▽
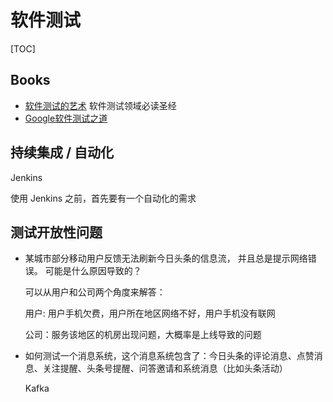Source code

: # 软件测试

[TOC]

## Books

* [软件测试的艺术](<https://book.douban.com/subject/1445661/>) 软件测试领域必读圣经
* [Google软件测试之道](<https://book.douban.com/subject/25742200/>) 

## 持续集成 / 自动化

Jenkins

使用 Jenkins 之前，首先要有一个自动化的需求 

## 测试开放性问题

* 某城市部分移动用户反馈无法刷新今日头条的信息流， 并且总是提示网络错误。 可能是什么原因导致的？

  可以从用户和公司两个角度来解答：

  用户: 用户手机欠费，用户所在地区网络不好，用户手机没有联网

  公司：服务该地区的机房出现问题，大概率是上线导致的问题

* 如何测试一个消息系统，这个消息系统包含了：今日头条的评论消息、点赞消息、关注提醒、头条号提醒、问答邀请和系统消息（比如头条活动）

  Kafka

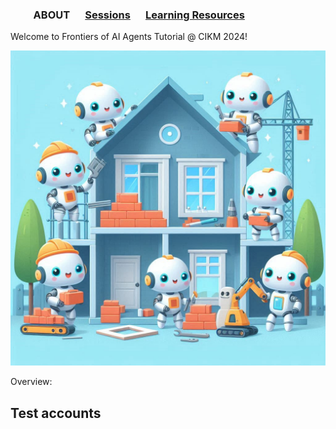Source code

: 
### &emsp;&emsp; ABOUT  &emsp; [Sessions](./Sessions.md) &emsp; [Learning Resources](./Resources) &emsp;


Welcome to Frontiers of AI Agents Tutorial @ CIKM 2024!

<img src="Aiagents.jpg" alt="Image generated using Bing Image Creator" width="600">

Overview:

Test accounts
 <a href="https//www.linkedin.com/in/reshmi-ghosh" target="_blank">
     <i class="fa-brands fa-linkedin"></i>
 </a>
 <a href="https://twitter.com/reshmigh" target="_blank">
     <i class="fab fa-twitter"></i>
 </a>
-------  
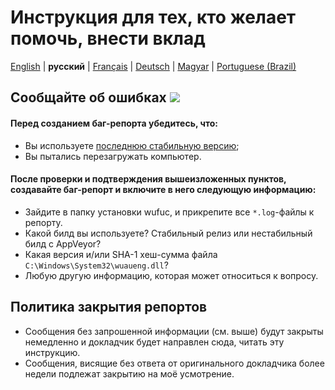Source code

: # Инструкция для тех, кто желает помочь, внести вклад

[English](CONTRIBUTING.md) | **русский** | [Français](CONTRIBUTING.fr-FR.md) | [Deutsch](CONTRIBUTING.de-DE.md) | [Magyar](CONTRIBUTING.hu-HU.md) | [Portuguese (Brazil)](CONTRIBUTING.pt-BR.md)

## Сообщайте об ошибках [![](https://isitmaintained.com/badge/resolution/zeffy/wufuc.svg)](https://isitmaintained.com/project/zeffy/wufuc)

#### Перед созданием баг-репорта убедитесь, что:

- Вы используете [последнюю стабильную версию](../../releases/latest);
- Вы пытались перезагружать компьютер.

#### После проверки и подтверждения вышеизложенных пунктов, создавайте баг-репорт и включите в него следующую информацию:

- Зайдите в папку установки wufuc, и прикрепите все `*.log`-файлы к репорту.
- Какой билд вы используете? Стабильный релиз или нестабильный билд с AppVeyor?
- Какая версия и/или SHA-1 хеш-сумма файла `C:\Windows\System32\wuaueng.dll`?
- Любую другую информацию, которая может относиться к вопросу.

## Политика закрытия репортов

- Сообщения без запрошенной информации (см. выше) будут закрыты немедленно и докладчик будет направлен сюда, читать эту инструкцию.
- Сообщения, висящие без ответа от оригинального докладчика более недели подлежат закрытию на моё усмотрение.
△
▶ YOUR ASSIGNMENT
Transcribe the records above exactly, leaving every picture out of the copy.

▶ COMPLETED EXERCISE
Source code

: # 软件测试

[TOC]

## Books

* [软件测试的艺术](<https://book.douban.com/subject/1445661/>) 软件测试领域必读圣经
* [Google软件测试之道](<https://book.douban.com/subject/25742200/>) 

## 持续集成 / 自动化

Jenkins

使用 Jenkins 之前，首先要有一个自动化的需求 

## 测试开放性问题

* 某城市部分移动用户反馈无法刷新今日头条的信息流， 并且总是提示网络错误。 可能是什么原因导致的？

  可以从用户和公司两个角度来解答：

  用户: 用户手机欠费，用户所在地区网络不好，用户手机没有联网

  公司：服务该地区的机房出现问题，大概率是上线导致的问题

* 如何测试一个消息系统，这个消息系统包含了：今日头条的评论消息、点赞消息、关注提醒、头条号提醒、问答邀请和系统消息（比如头条活动）

  Kafka

Source code

: 
### &emsp;&emsp; ABOUT  &emsp; [Sessions](./Sessions.md) &emsp; [Learning Resources](./Resources) &emsp;


Welcome to Frontiers of AI Agents Tutorial @ CIKM 2024!

<img src="Aiagents.jpg" alt="Image generated using Bing Image Creator" width="600">

Overview:

Test accounts
 <a href="https//www.linkedin.com/in/reshmi-ghosh" target="_blank">
     <i class="fa-brands fa-linkedin"></i>
 </a>
 <a href="https://twitter.com/reshmigh" target="_blank">
     <i class="fab fa-twitter"></i>
 </a>
-------  
Source code

: # Инструкция для тех, кто желает помочь, внести вклад

[English](CONTRIBUTING.md) | **русский** | [Français](CONTRIBUTING.fr-FR.md) | [Deutsch](CONTRIBUTING.de-DE.md) | [Magyar](CONTRIBUTING.hu-HU.md) | [Portuguese (Brazil)](CONTRIBUTING.pt-BR.md)

## Сообщайте об ошибках [![](https://isitmaintained.com/badge/resolution/zeffy/wufuc.svg)](https://isitmaintained.com/project/zeffy/wufuc)

#### Перед созданием баг-репорта убедитесь, что:

- Вы используете [последнюю стабильную версию](../../releases/latest);
- Вы пытались перезагружать компьютер.

#### После проверки и подтверждения вышеизложенных пунктов, создавайте баг-репорт и включите в него следующую информацию:

- Зайдите в папку установки wufuc, и прикрепите все `*.log`-файлы к репорту.
- Какой билд вы используете? Стабильный релиз или нестабильный билд с AppVeyor?
- Какая версия и/или SHA-1 хеш-сумма файла `C:\Windows\System32\wuaueng.dll`?
- Любую другую информацию, которая может относиться к вопросу.

## Политика закрытия репортов

- Сообщения без запрошенной информации (см. выше) будут закрыты немедленно и докладчик будет направлен сюда, читать эту инструкцию.
- Сообщения, висящие без ответа от оригинального докладчика более недели подлежат закрытию на моё усмотрение.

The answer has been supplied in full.